● **Stored items**
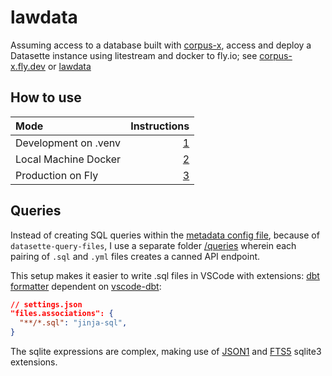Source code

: # lawdata

Assuming access to a database built with [corpus-x](https://github.com/justmars/corpus-x), access and deploy a Datasette instance using litestream and docker to fly.io; see [corpus-x.fly.dev](https://corpus-x.fly.dev) or [lawdata](https://lawdata.xyz)

## How to use

Mode | Instructions
:--|--:
Development on .venv | [1](./docs/1-unsecured.md)
Local Machine Docker | [2](./docs/2-secure-local.md)
Production on Fly | [3](./docs/3-secure-fly.md)

## Queries

Instead of creating SQL queries within the [metadata config file](etc/metadata.yml), because of `datasette-query-files`, I use a separate folder [/queries](/queries/) wherein each pairing of `.sql` and `.yml` files creates a canned API endpoint.

This setup makes it easier to write .sql files in VSCode with extensions: [dbt formatter](https://github.com/henriblancke/vscode-dbt-formatter) dependent on [vscode-dbt](https://github.com/bastienboutonnet/vscode-dbt.git):

```json
// settings.json
"files.associations": {
  "**/*.sql": "jinja-sql",
}
```

The sqlite expressions are complex, making use of [JSON1](https://www.sqlite.org/json1.html) and [FTS5](https://www.sqlite.org/fts5.html) sqlite3 extensions.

● **YOUR ASSIGNMENT**
Filter the records above for the string "extensions" and copy each matching line.

● **YOUR RESPONSE**
This setup makes it easier to write .sql files in VSCode with extensions: [dbt formatter](https://github.com/henriblancke/vscode-dbt-formatter) dependent on [vscode-dbt](https://github.com/bastienboutonnet/vscode-dbt.git):
The sqlite expressions are complex, making use of [JSON1](https://www.sqlite.org/json1.html) and [FTS5](https://www.sqlite.org/fts5.html) sqlite3 extensions.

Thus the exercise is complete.